ECLI:NL:RVS:2024:3280

Raad van State

Datum uitspraak
14 augustus 2024
Publicatiedatum
14 augustus 2024
Zaaknummer
202305636/1/V6
Instantie
Raad van State
Type
Uitspraak
Rechtsgebied
Bestuursrecht
Procedures
  • Hoger beroep
Vindplaatsen
  • Rechtspraak.nl
AI samenvatting door LexboostAutomatisch gegenereerd

Afwijzing aanvraag tot faciliteren van overkomst naar Nederland voor Afghaanse vrouwenrechtenactiviste en haar gezin

In deze zaak gaat het om een hoger beroep van appellanten, bestaande uit een Afghaanse vrouwenrechtenactiviste, haar echtgenoot en hun kinderen, tegen de afwijzing van hun aanvraag om hun overkomst naar Nederland te faciliteren door de minister van Buitenlandse Zaken. De aanvraag werd afgewezen op 25 november 2021, omdat de minister van mening was dat de appellanten niet in aanmerking kwamen voor de speciale voorzieningen die waren ingesteld voor bepaalde groepen Afghanen. De appellanten stelden dat de vrouwenrechtenactiviste, die actief was in Afghanistan en geïnterviewd was voor een documentaireserie, onder een derde groep viel die in aanmerking kwam voor overkomst, maar de minister weigerde dit te erkennen.

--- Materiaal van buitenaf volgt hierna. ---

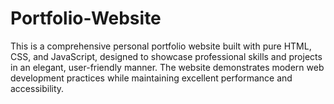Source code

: # Portfolio-Website
This is a comprehensive personal portfolio website built with pure HTML, CSS, and JavaScript, designed to showcase professional skills and projects in an elegant, user-friendly manner. The website demonstrates modern web development practices while maintaining excellent performance and accessibility.
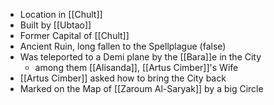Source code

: - Location in [[Chult]]
- Built by [[Ubtao]]
- Former Capital of [[Chult]]
- Ancient Ruin, long fallen to the Spellplague (false)
- Was teleported to a Demi plane by the [[Bara]]e in the City 
	- among them [[Alisanda]], [[Artus Cimber]]'s Wife
- [[Artus Cimber]] asked how to bring the City back
- Marked on the Map of [[Zaroum Al-Saryak]] by a big Circle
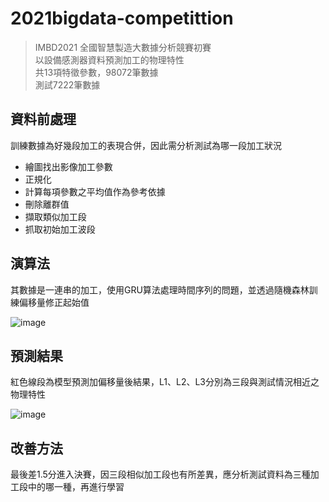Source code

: # 2021bigdata-competittion
>IMBD2021 全國智慧製造大數據分析競賽初賽<br>
>以設備感測器資料預測加工的物理特性<br>
>共13項特徵參數，98072筆數據<br>
>測試7222筆數據<br>

## 資料前處理
訓練數據為好幾段加工的表現合併，因此需分析測試為哪一段加工狀況

- 繪圖找出影像加工參數
- 正規化
- 計算每項參數之平均值作為參考依據
- 刪除離群值
- 擷取類似加工段
- 抓取初始加工波段

## 演算法
其數據是一連串的加工，使用GRU算法處理時間序列的問題，並透過隨機森林訓練偏移量修正起始值

![image](https://user-images.githubusercontent.com/67943586/185895300-1bf6bc3a-070e-4249-a57f-87cda34e5b40.png)

## 預測結果
紅色線段為模型預測加偏移量後結果，L1、L2、L3分別為三段與測試情況相近之物理特性

![image](https://user-images.githubusercontent.com/67943586/185928682-7abaea35-dfa0-4864-b256-d889e1ba93df.png)

## 改善方法
最後差1.5分進入決賽，因三段相似加工段也有所差異，應分析測試資料為三種加工段中的哪一種，再進行學習

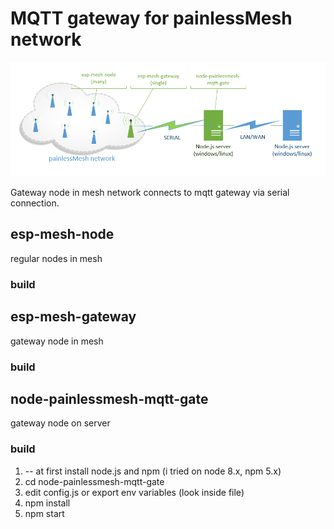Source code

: # MQTT gateway for painlessMesh network

![](overview.png)

Gateway node in mesh network connects to mqtt gateway via serial connection.


## esp-mesh-node 
regular nodes in mesh
### build
## esp-mesh-gateway
gateway node in mesh
### build
## node-painlessmesh-mqtt-gate
gateway node on server
### build
1. -- at first install node.js and npm (i tried on node 8.x, npm 5.x)
2. cd node-painlessmesh-mqtt-gate
3. edit config.js or export env variables (look inside file)
3. npm install
4. npm start



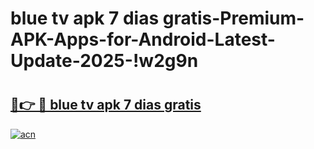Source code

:# blue tv apk 7 dias gratis-Premium-APK-Apps-for-Android-Latest-Update-2025-!w2g9n

# <h2><a href="https://googleone.com">🔗👉 🔴 blue tv apk 7 dias gratis</a></h2>

[![acn](https://github.com/user-attachments/assets/0f9c940e-d8b0-45ae-aac7-cd30a18b3e1c)](https://googleone.com)

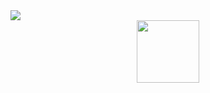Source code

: <img src="https://capsule-render.vercel.app/api?type=wave&color=auto&height=300&section=header&text=Hi%20There&fontSize=90" />
<div id="header" align="center">
  <img src="https://dl.openseauserdata.com/cache/originImage/files/527a9783c28c70962773a73db797ea4d.gif" width="100"/>
</div>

De rechtbank Den Haag verklaarde op 19 juli 2023 het beroep van appellanten ongegrond, wat leidde tot het hoger beroep bij de Raad van State. De Afdeling bestuursrechtspraak van de Raad van State heeft de zaak op 13 juni 2024 behandeld. De appellanten voerden aan dat de minister bijzondere individuele omstandigheden had moeten overwegen, maar de Raad van State oordeelde dat de minister niet verplicht was om af te wijken van het beleid, aangezien de appellanten niet konden aantonen dat zij onder de uitzonderingen vielen.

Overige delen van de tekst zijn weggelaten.